Argo: Workflow controller repeatedly attempts to create pods that already exist

Created on 31 Oct 2019 · 7Comments · Source: argoproj/argo

Is this a BUG REPORT or FEATURE REQUEST?:
BUG REPORT

What happened:
Workflow controller continually tries to create the same workflow pod, which counts against resource quotas.

What you expected to happen:
Workflow should create the workflow pod once, and not try again if it was successful the first time.

How to reproduce it (as minimally and precisely as possible):

Create a single workflow that runs for a bit (I use 30 seconds here):

apiVersion: argoproj.io/v1alpha1
kind: Workflow
metadata:
  generateName: dulicate-pods-
spec:
  entrypoint: whalesay
  templates:
  - name: whalesay
    container:
      name: main
      image: alpine
      command: [bin/sh]
      args: [-c, sleep 30]
      resources:
        requests:
          cpu: 100m
          memory: 1Gi
        limits:
          cpu: 400m
          memory: 1Gi

Set up a resource quota in your namespace that limits the number of pods.

apiVersion: v1
kind: ResourceQuota
metadata:
  name: quota-argo
  namespace: argo
spec:
  hard:
    cpu: '32'
    memory: 64Gi
    pods: '12'

Launch the workflow and monitor the workflow controller logs, and the resource quota status using kubectl get quota quota-argo -o yaml --watch.
You will see the workflow controller logs repeatedly outputting Skipped pod <the pod name> (<the pod name>) creation: already exists. Meanwhile, due to bugs in kubernetes regarding invalid pod requests counting towards resource quotas (see https://github.com/kubernetes/kubernetes/issues/70563 and https://github.com/kubernetes/kubernetes/issues/51476), these invalid duplicate requests count against the pod limit of our resource quota. Ultimately this results in the workflow failing if the quota is exceeded.
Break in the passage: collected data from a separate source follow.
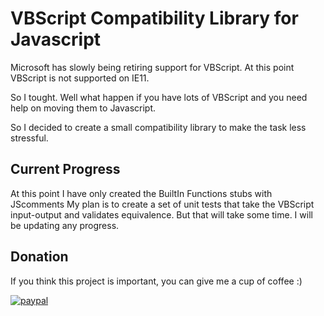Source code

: VBScript Compatibility Library for Javascript
============================================

Microsoft has slowly being retiring support for VBScript. 
At this point VBScript is not supported on IE11.

So I tought. Well what happen if you have lots of VBScript and you need help on moving them to Javascript.

So I decided to create a small compatibility library to make the task less stressful.

Current Progress
---------------

At this point I have only created the BuiltIn Functions stubs with JScomments
My plan is to create a set of unit tests that take the VBScript input-output and validates equivalence.
But that will take some time. I will be updating any progress.

Donation
-----------

If you think this project is important, you can give me a cup of coffee :)

[![paypal](https://www.paypalobjects.com/en_US/i/btn/btn_donateCC_LG.gif)](https://www.paypal.com/cgi-bin/webscr?cmd=_donations&business=CGVQGHTC4CR48&currency_code=USD&source=url)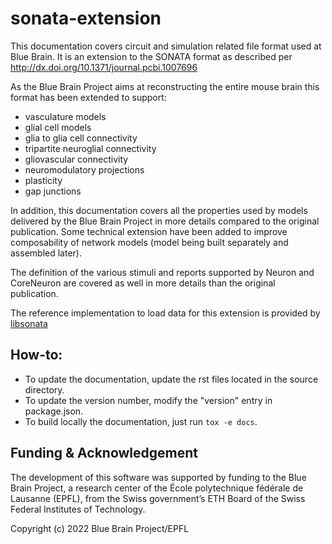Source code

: # sonata-extension

This documentation covers circuit and simulation related file format used at Blue Brain. It is an extension to the SONATA format as described per http://dx.doi.org/10.1371/journal.pcbi.1007696

As the Blue Brain Project aims at reconstructing the entire mouse brain this format has been extended to support:

- vasculature models
- glial cell models
- glia to glia cell connectivity
- tripartite neuroglial connectivity
- gliovascular connectivity
- neuromodulatory projections
- plasticity
- gap junctions

In addition, this documentation covers all the properties used by models delivered by the Blue Brain Project in more details compared to the original publication. Some technical extension have been added to improve composability of network models (model being built separately and assembled later).

The definition of the various stimuli and reports supported by Neuron and CoreNeuron are covered as well in more details than the original publication.

The reference implementation to load data for this extension is provided by [libsonata](https://github.com/BlueBrain/libsonata)

## How-to:

- To update the documentation, update the rst files located in the source directory.
- To update the version number, modify the "version" entry in package.json.
- To build locally the documentation, just run `tox -e docs`.



## Funding & Acknowledgement

The development of this software was supported by funding to the Blue Brain Project, a research center of the École polytechnique fédérale de Lausanne (EPFL), from the Swiss government’s ETH Board of the Swiss Federal Institutes of Technology.

Copyright (c) 2022 Blue Brain Project/EPFL
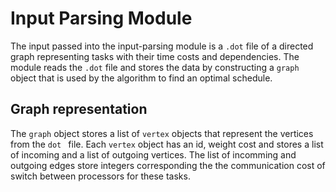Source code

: # Input Parsing Module

The input passed into the input-parsing module is a ``.dot`` file of a directed graph representing tasks with their time costs and dependencies. The module reads the ``.dot`` file and stores the data by constructing a ``graph`` object that is used by the algorithm to find an optimal schedule.

## Graph representation
The ``graph`` object stores a list of ``vertex`` objects that represent the vertices from the ``dot `` file. Each ``vertex`` object has an id, weight cost and stores a list of incoming and a list of outgoing vertices. The list of incomming and outgoing edges store integers corresponding the the communication cost of switch between processors for these tasks.
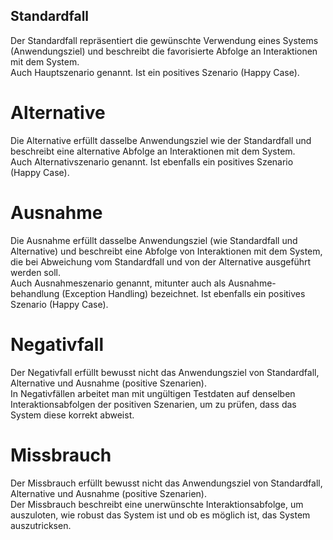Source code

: ## Standardfall
Der Standardfall repräsentiert die gewünschte Verwendung eines Systems (Anwendungsziel) und beschreibt die favorisierte Abfolge an Interaktionen mit dem System. <br />
Auch Hauptszenario genannt. Ist ein positives Szenario (Happy Case).

# Alternative
Die Alternative erfüllt dasselbe Anwendungsziel wie der Standardfall und beschreibt eine alternative Abfolge an Interaktionen mit dem System. <br />
Auch Alternativszenario genannt. Ist ebenfalls ein positives Szenario (Happy Case).

# Ausnahme
Die Ausnahme erfüllt dasselbe Anwendungsziel (wie Standardfall und Alternative) und beschreibt eine Abfolge von Interaktionen mit dem System, die bei Abweichung vom Standardfall und von der Alternative ausgeführt werden soll.<br />
Auch Ausnahmeszenario genannt, mitunter auch als Ausnahme- behandlung (Exception Handling) bezeichnet. Ist ebenfalls ein positives Szenario (Happy Case).

# Negativfall
Der Negativfall erfüllt bewusst nicht das Anwendungsziel von Standardfall, Alternative und Ausnahme (positive Szenarien).<br />
In Negativfällen arbeitet man mit ungültigen Testdaten auf denselben Interaktionsabfolgen der positiven Szenarien, um zu prüfen, dass das System diese korrekt abweist.

# Missbrauch
Der Missbrauch erfüllt bewusst nicht das Anwendungsziel von Standardfall, Alternative und Ausnahme (positive Szenarien).<br />
Der Missbrauch beschreibt eine unerwünschte Interaktionsabfolge, um auszuloten, wie robust das System ist und ob es möglich ist, das System auszutricksen.
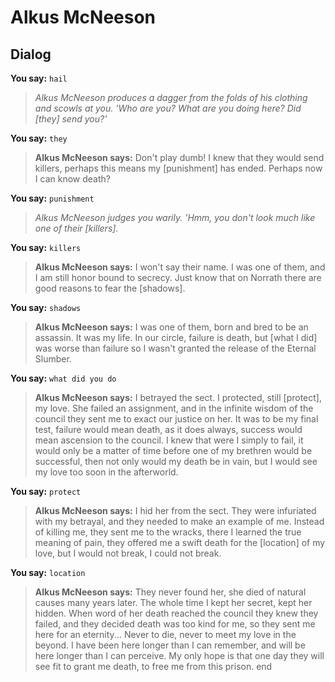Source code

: # Alkus McNeeson
## Dialog

**You say:** `hail`



>*Alkus McNeeson produces a dagger from the folds of his clothing and scowls at you. 'Who are you? What are you doing here? Did [they] send you?'*

**You say:** `they`



>**Alkus McNeeson says:** Don't play dumb!  I knew that they would send killers, perhaps this means my [punishment] has ended.  Perhaps now I can know death?

**You say:** `punishment`



>*Alkus McNeeson judges you warily. 'Hmm, you don't look much like one of their [killers].*

**You say:** `killers`



>**Alkus McNeeson says:** I won't say their name.  I was one of them, and I am still honor bound to secrecy.  Just know that on Norrath there are good reasons to fear the [shadows].

**You say:** `shadows`



>**Alkus McNeeson says:** I was one of them, born and bred to be an assassin.  It was my life.  In our circle, failure is death, but [what I did] was worse than failure so I wasn't granted the release of the Eternal Slumber.

**You say:** `what did you do`



>**Alkus McNeeson says:** I betrayed the sect.  I protected, still [protect], my love.  She failed an assignment, and in the infinite wisdom of the council they sent me to exact our justice on her. It was to be my final test, failure would mean death, as it does always, success would mean ascension to the council.  I knew that were I simply to fail, it would only be a matter of time before one of my brethren would be successful, then not only would my death be in vain, but I would see my love too soon in the afterworld.

**You say:** `protect`



>**Alkus McNeeson says:** I hid her from the sect.  They were infuriated with my betrayal, and they needed to make an example of me.  Instead of killing me, they sent me to the wracks, there I learned the true meaning of pain, they offered me a swift death for the [location] of my love, but I would not break, I could not break.

**You say:** `location`



>**Alkus McNeeson says:** They never found her, she died of natural causes many years later.  The whole time I kept her secret, kept her hidden.  When word of her death reached the council they knew they failed, and they decided death was too kind for me, so they sent me here for an eternity...  Never to die, never to meet my love in the beyond.  I have been here longer than I can remember, and will be here longer than I can perceive.  My only hope is that one day they will see fit to grant me death, to free me from this prison.
end
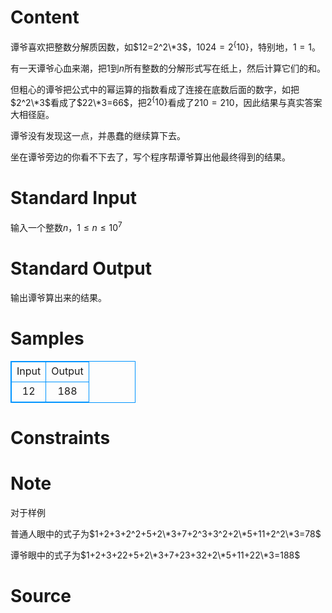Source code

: 
# Content

谭爷喜欢把整数分解质因数，如$12=2^2\*3$，$1024=2^\{10\}$，特别地，$1=1$。

有一天谭爷心血来潮，把$1$到$n$所有整数的分解形式写在纸上，然后计算它们的和。

但粗心的谭爷把公式中的幂运算的指数看成了连接在底数后面的数字，如把$2^2\*3$看成了$22\*3=66$，把$2^\{10\}$看成了$210=210$，因此结果与真实答案大相径庭。

谭爷没有发现这一点，并愚蠢的继续算下去。

坐在谭爷旁边的你看不下去了，写个程序帮谭爷算出他最终得到的结果。

# Standard Input

输入一个整数$n$，$1\leq n \leq 10^7$

# Standard Output

输出谭爷算出来的结果。

# Samples

<style>
        table,table tr th, table tr td { border:1px solid #0094ff; }
        table { width: 200px; min-height: 25px; line-height: 25px; text-align: center; border-collapse: collapse;}   
    </style>
<table>
	<tr>
		<td>Input</td>
		<td>Output</td>
	</tr>
<tr><td>12</td><td>188</td></tr></table>


# Constraints



# Note

对于样例

普通人眼中的式子为$1+2+3+2^2+5+2\*3+7+2^3+3^2+2\*5+11+2^2\*3=78$

谭爷眼中的式子为$1+2+3+22+5+2\*3+7+23+32+2\*5+11+22\*3=188$

# Source


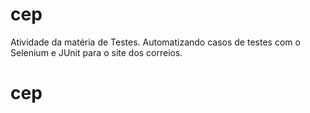 # cep
Atividade da matéria de Testes. Automatizando casos de testes com o Selenium e JUnit para o site dos correios.
# cep
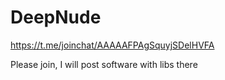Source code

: # DeepNude
https://t.me/joinchat/AAAAAFPAgSquyjSDelHVFA

Please join, I will post software with libs there
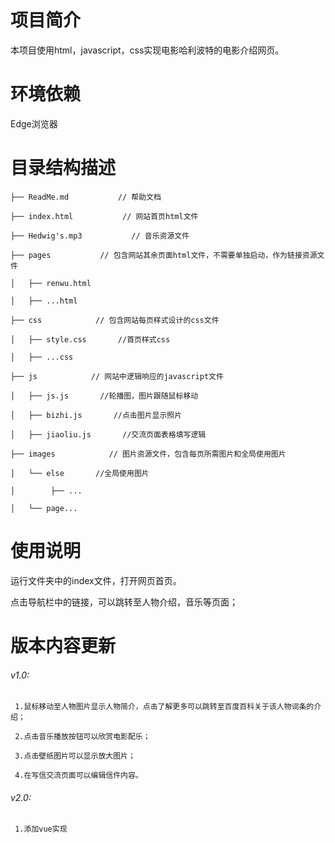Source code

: # 项目简介
本项目使用html，javascript，css实现电影哈利波特的电影介绍网页。

# 环境依赖
Edge浏览器

# 目录结构描述
    ├── ReadMe.md           // 帮助文档

    ├── index.html           // 网站首页html文件

    ├── Hedwig's.mp3           // 音乐资源文件

    ├── pages           // 包含网站其余页面html文件，不需要单独启动，作为链接资源文件

    │   ├── renwu.html

    │   ├── ...html

    ├── css            // 包含网站每页样式设计的css文件

	│   ├── style.css       //首页样式css

    │   ├── ...css

	├── js            // 网站中逻辑响应的javascript文件

	│   ├── js.js       //轮播图，图片跟随鼠标移动

	│   ├── bizhi.js       //点击图片显示照片

	│   ├── jiaoliu.js       //交流页面表格填写逻辑

	├── images            // 图片资源文件，包含每页所需图片和全局使用图片

	│   └── else       //全局使用图片

	│        ├── ...

	│   └── page...

# 使用说明

运行文件夹中的index文件，打开网页首页。

点击导航栏中的链接，可以跳转至人物介绍，音乐等页面；

# 版本内容更新
###### v1.0:
     1.鼠标移动至人物图片显示人物简介，点击了解更多可以跳转至百度百科关于该人物词条的介绍；

	 2.点击音乐播放按钮可以欣赏电影配乐；

	 3.点击壁纸图片可以显示放大图片；

	 4.在写信交流页面可以编辑信件内容。

###### v2.0:
     1.添加vue实现
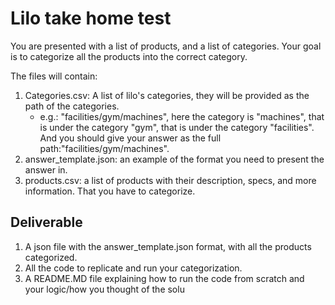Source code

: # Lilo take home test

You are presented with a list of products, and a list of categories. Your goal is to categorize all the products into the correct category.

The files will contain:
1. Categories.csv: A list of lilo's categories, they will be provided as the path of the categories.
    - e.g.: "facilities/gym/machines", here the category is "machines", that is under the category "gym", that is under the category "facilities". And you should give your answer as the full path:"facilities/gym/machines".
2. answer_template.json: an example of the format you need to present the answer in.
3. products.csv: a list of products with their description, specs, and more information. That you have to categorize.

## Deliverable

1. A json file with the answer_template.json format, with all the products categorized.
2. All the code to replicate and run your categorization.
3. A README.MD file explaining how to run the code from scratch and your logic/how you thought of the solu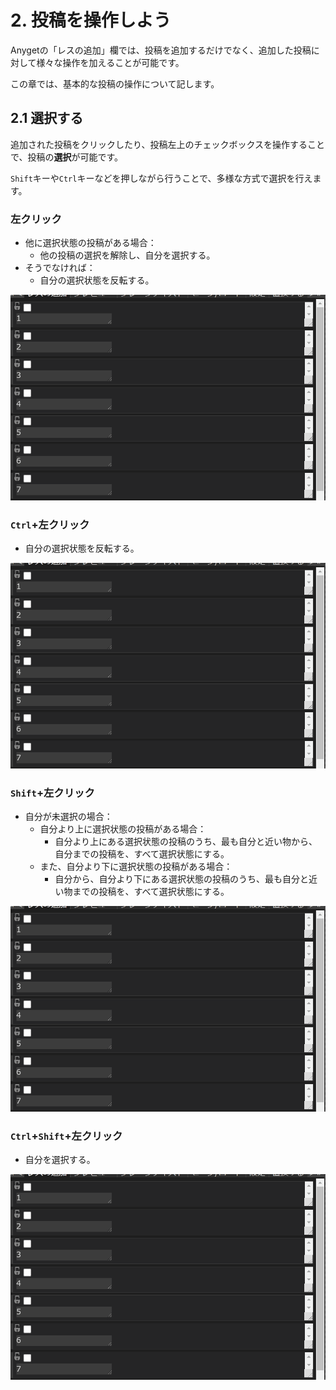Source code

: # 2. 投稿を操作しよう

Anygetの「レスの追加」欄では、投稿を追加するだけでなく、追加した投稿に対して様々な操作を加えることが可能です。

この章では、基本的な投稿の操作について記します。

## 2.1 選択する

追加された投稿をクリックしたり、投稿左上のチェックボックスを操作することで、投稿の**選択**が可能です。

`Shift`キーや`Ctrl`キーなどを押しながら行うことで、多様な方式で選択を行えます。

### 左クリック

- 他に選択状態の投稿がある場合：
  - 他の投稿の選択を解除し、自分を選択する。
- そうでなければ：
  - 自分の選択状態を反転する。

![左クリックによる選択](../assets/animations/select1.gif)

### `Ctrl`+左クリック

- 自分の選択状態を反転する。

![Ctrl+左クリックによる選択](../assets/animations/select2.gif)

### `Shift`+左クリック

- 自分が未選択の場合：
  - 自分より上に選択状態の投稿がある場合：
    - 自分より上にある選択状態の投稿のうち、最も自分と近い物から、自分までの投稿を、すべて選択状態にする。
  - また、自分より下に選択状態の投稿がある場合：
    - 自分から、自分より下にある選択状態の投稿のうち、最も自分と近い物までの投稿を、すべて選択状態にする。

![Shift+左クリックによる選択](../assets/animations/select3.gif) 

### `Ctrl`+`Shift`+左クリック

- 自分を選択する。

![Ctrl+Shift+左クリックによる選択](../assets/animations/select4.gif)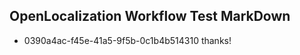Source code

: ## OpenLocalization Workflow Test MarkDown
* 0390a4ac-f45e-41a5-9f5b-0c1b4b514310 thanks!

<!--HONumber=Jul16_HO4-->



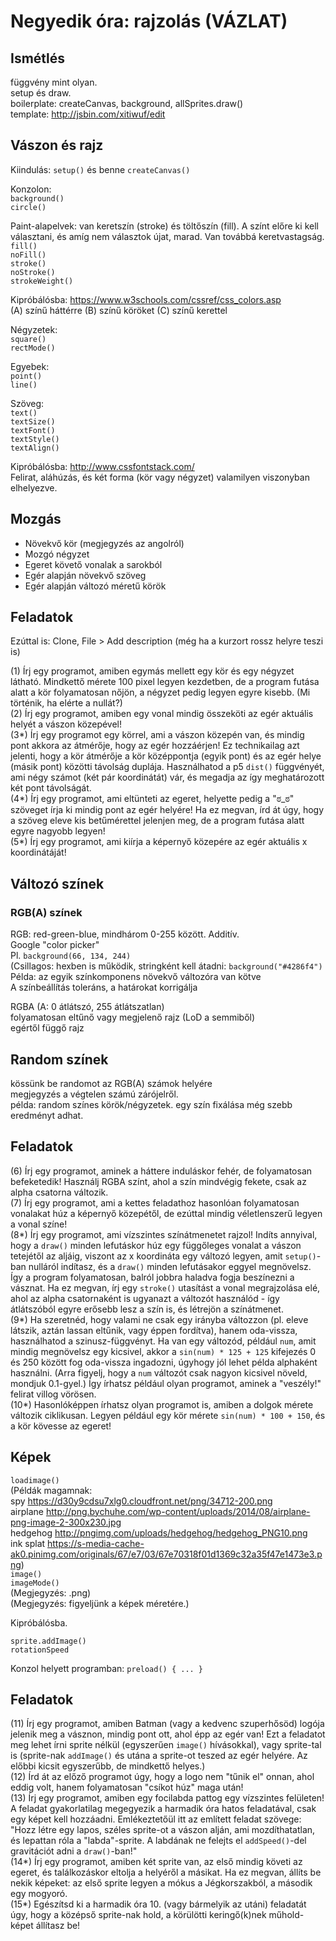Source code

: # Negyedik óra: rajzolás (VÁZLAT)

## Ismétlés
függvény mint olyan.  
setup és draw.  
boilerplate: createCanvas, background, allSprites.draw()  
template: http://jsbin.com/xitiwuf/edit  

## Vászon és rajz

Kiindulás: `setup()` és benne `createCanvas()`  

Konzolon:  
`background()`  
`circle()`  

Paint-alapelvek: van keretszín (stroke) és töltőszín (fill). A színt előre ki kell választani, és amíg nem választok újat, marad. Van továbbá keretvastagság.  
`fill()`  
`noFill()`  
`stroke()`  
`noStroke()`  
`strokeWeight()`  

Kipróbálósba: https://www.w3schools.com/cssref/css_colors.asp  
(A) színű háttérre (B) színű köröket (C) színű kerettel  

Négyzetek:  
`square()`  
`rectMode()`  

Egyebek:  
`point()`  
`line()`  

Szöveg:  
`text()`  
`textSize()`  
`textFont()`  
`textStyle()`  
`textAlign()`  

Kipróbálósba: http://www.cssfontstack.com/  
Felirat, aláhúzás, és két forma (kör vagy négyzet) valamilyen viszonyban elhelyezve.  

## Mozgás

* Növekvő kör (megjegyzés az angolról)  
* Mozgó négyzet  
* Egeret követő vonalak a sarokból  
* Egér alapján növekvő szöveg  
* Egér alapján változó méretű körök  

## Feladatok

Ezúttal is: Clone, File > Add description (még ha a kurzort rossz helyre teszi is)  

(1) Írj egy programot, amiben egymás mellett egy kör és egy négyzet látható. Mindkettő mérete 100 pixel legyen kezdetben, de a program futása alatt a kör folyamatosan nőjön, a négyzet pedig legyen egyre kisebb. (Mi történik, ha elérte a nullát?)  
(2) Írj egy programot, amiben egy vonal mindig összeköti az egér aktuális helyét a vászon közepével!  
(3\*) Írj egy programot egy körrel, ami a vászon közepén van, és mindig pont akkora az átmérője, hogy az egér hozzáérjen! Ez technikailag azt jelenti, hogy a kör átmérője a kör középpontja (egyik pont) és az egér helye (másik pont) közötti távolság duplája. Használhatod a p5 `dist()` függvényét, ami négy számot (két pár koordinátát) vár, és megadja az így meghatározott két pont távolságát.  
(4\*) Írj egy programot, ami eltünteti az egeret, helyette pedig a "ಠ_ಠ" szöveget írja ki mindig pont az egér helyére! Ha ez megvan, írd át úgy, hogy a szöveg eleve kis betűmérettel jelenjen meg, de a program futása alatt egyre nagyobb legyen!  
(5\*) Írj egy programot, ami kiírja a képernyő közepére az egér aktuális x koordinátáját!  

## Változó színek

### RGB(A) színek

RGB: red-green-blue, mindhárom 0-255 között. Additív.  
Google "color picker"  
Pl. `background(66, 134, 244)`  
(Csillagos: hexben is működik, stringként kell átadni: `background("#4286f4")`  
Példa: az egyik színkomponens növekvő változóra van kötve  
A színbeállítás toleráns, a határokat korrigálja  

RGBA (A: 0 átlátszó, 255 átlátszatlan)  
folyamatosan eltűnő vagy megjelenő rajz (LoD a semmiből)  
egértől függő rajz  

## Random színek

kössünk be randomot az RGB(A) számok helyére  
megjegyzés a végtelen számú zárójelről.  
példa: random színes körök/négyzetek. egy szín fixálása még szebb eredményt adhat.  

## Feladatok

(6) Írj egy programot, aminek a háttere induláskor fehér, de folyamatosan befeketedik! Használj RGBA színt, ahol a szín mindvégig fekete, csak az alpha csatorna változik.  
(7) Írj egy programot, ami a kettes feladathoz hasonlóan folyamatosan vonalakat húz a képernyő közepétől, de ezúttal mindig véletlenszerű legyen a vonal színe!  
(8\*) Írj egy programot, ami vízszintes színátmenetet rajzol! Indíts annyival, hogy a `draw()` minden lefutáskor húz egy függőleges vonalat a vászon tetejétől az aljáig, viszont az x koordináta egy változó legyen, amit `setup()`-ban nulláról indítasz, és a `draw()` minden lefutásakor eggyel megnövelsz. Így a program folyamatosan, balról jobbra haladva fogja beszínezni a vásznat. Ha ez megvan, írj egy `stroke()` utasítást a vonal megrajzolása elé, ahol az alpha csatornaként is ugyanazt a változót használód - így átlátszóból egyre erősebb lesz a szín is, és létrejön a színátmenet.  
(9\*) Ha szeretnéd, hogy valami ne csak egy irányba változzon (pl. eleve látszik, aztán lassan eltűnik, vagy éppen fordítva), hanem oda-vissza, használhatod a szinusz-függvényt. Ha van egy változód, például `num`, amit mindig megnövelsz egy kicsivel, akkor a `sin(num) * 125 + 125` kifejezés 0 és 250 között fog oda-vissza ingadozni, úgyhogy jól lehet példa alphaként használni. (Arra figyelj, hogy a `num` változót csak nagyon kicsivel növeld, mondjuk 0.1-gyel.) Így írhatsz például olyan programot, aminek a "veszély!" felirat villog vörösen.  
(10\*) Hasonlóképpen írhatsz olyan programot is, amiben a dolgok mérete változik ciklikusan. Legyen például egy kör mérete `sin(num) * 100 + 150`, és a kör kövesse az egeret!  

## Képek

`loadimage()`  
(Példák magamnak:  
spy https://d30y9cdsu7xlg0.cloudfront.net/png/34712-200.png  
airplane http://png.bychuhe.com/wp-content/uploads/2014/08/airplane-png-image-2-300x230.jpg  
hedgehog http://pngimg.com/uploads/hedgehog/hedgehog_PNG10.png  
ink splat https://s-media-cache-ak0.pinimg.com/originals/67/e7/03/67e70318f01d1369c32a35f47e1473e3.png)  
`image()`  
`imageMode()`  
(Megjegyzés: .png)  
(Megjegyzés: figyeljünk a képek méretére.)  

Kipróbálósba.  

`sprite.addImage()`  
`rotationSpeed`  

Konzol helyett programban:
`preload() { ... }`  

## Feladatok  

(11) Írj egy programot, amiben Batman (vagy a kedvenc szuperhősöd) logója jelenik meg a vásznon, mindig pont ott, ahol épp az egér van! Ezt a feladatot meg lehet írni sprite nélkül (egyszerűen `image()` hívásokkal), vagy sprite-tal is (sprite-nak `addImage()` és utána a sprite-ot teszed az egér helyére. Az előbbi kicsit egyszerűbb, de mindkettő helyes.)  
(12) Írd át az előző programot úgy, hogy a logo nem "tűnik el" onnan, ahol eddig volt, hanem folyamatosan "csíkot húz" maga után!  
(13) Írj egy programot, amiben egy focilabda pattog egy vízszintes felületen! A feladat gyakorlatilag megegyezik a harmadik óra hatos feladatával, csak egy képet kell hozzáadni. Emlékeztetőül itt az említett feladat szövege: "Hozz létre egy lapos, széles sprite-ot a vászon alján, ami mozdíthatatlan, és lepattan róla a "labda"-sprite. A labdának ne felejts el `addSpeed()`-del gravitációt adni a `draw()`-ban!"  
(14\*) Írj egy programot, amiben két sprite van, az első mindig követi az egeret, és találkozáskor eltolja a helyéről a másikat. Ha ez megvan, állíts be nekik képeket: az első sprite legyen a mókus a Jégkorszakból, a második egy mogyoró.  
(15\*) Egészítsd ki a harmadik óra 10. (vagy bármelyik az utáni) feladatát úgy, hogy a középső sprite-nak hold, a körülötti keringő(k)nek műhold-képet állítasz be!  
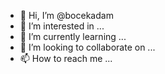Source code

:- 👋 Hi, I’m @bocekadam
- 👀 I’m interested in ...
- 🌱 I’m currently learning ...
- 💞️ I’m looking to collaborate on ...
- 📫 How to reach me ...

<!---
bocekadam/bocekadam is a ✨ special ✨ repository because its `README.md` (this file) appears on your GitHub profile.
You can click the Preview link to take a look at your changes.
--->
Anything else we need to know?:
While this seems to involve a bug in kubernetes, it seems like there should be a way for the workflow controller to avoid repeatedly submitting the same pod creation request. I can see that this scenario is actually expected in the code (https://github.com/argoproj/argo/blob/master/workflow/controller/workflowpod.go#L271) though I'm not sure why. Hopefully there is a way to avoid this scenario completely.

Environment:

Argo version: 2.4.2

Kubernetes version : 1.14
workflow-controller logs:

time="2019-10-31T12:37:58Z" level=info msg="Skipped pod pod-spec-patch-wrvrr (pod-spec-patch-wrvrr) creation: already exists" namespace=argo workflow=pod-spec-patch-wrvrr
time="2019-10-31T12:37:58Z" level=info msg="Workflow update successful" namespace=argo workflow=pod-spec-patch-wrvrr
time="2019-10-31T12:37:59Z" level=info msg="Processing workflow" namespace=argo workflow=pod-spec-patch-wrvrr
time="2019-10-31T12:37:59Z" level=info msg="Skipped pod pod-spec-patch-wrvrr (pod-spec-patch-wrvrr) creation: already exists" namespace=argo workflow=pod-spec-patch-wrvrr
time="2019-10-31T12:38:01Z" level=info msg="Processing workflow" namespace=argo workflow=pod-spec-patch-wrvrr
time="2019-10-31T12:38:01Z" level=info msg="Skipped pod pod-spec-patch-wrvrr (pod-spec-patch-wrvrr) creation: already exists" namespace=argo workflow=pod-spec-patch-wrvrr
time="2019-10-31T12:38:07Z" level=info msg="Processing workflow" namespace=argo workflow=pod-spec-patch-wrvrr
time="2019-10-31T12:38:07Z" level=info msg="Skipped pod pod-spec-patch-wrvrr (pod-spec-patch-wrvrr) creation: already exists" namespace=argo workflow=pod-spec-patch-wrvrr
time="2019-10-31T12:38:11Z" level=info msg="Processing workflow" namespace=argo workflow=pod-spec-patch-wrvrr

bug

Source

Syps

👍1

All 7 comments

I've only been on Argo recently, so take this with a grain of salt, but it seems to me that we repeatedly submit the pod creation request in order to fit the operator's idempotent paradigm. (We operate workflows by repeatedly running the template over and over, so we ensure that individual steps are idempotent.) Since attempting to create a pod that already exists is basically a no-op, this is the way fulfill the step's idempotentcy.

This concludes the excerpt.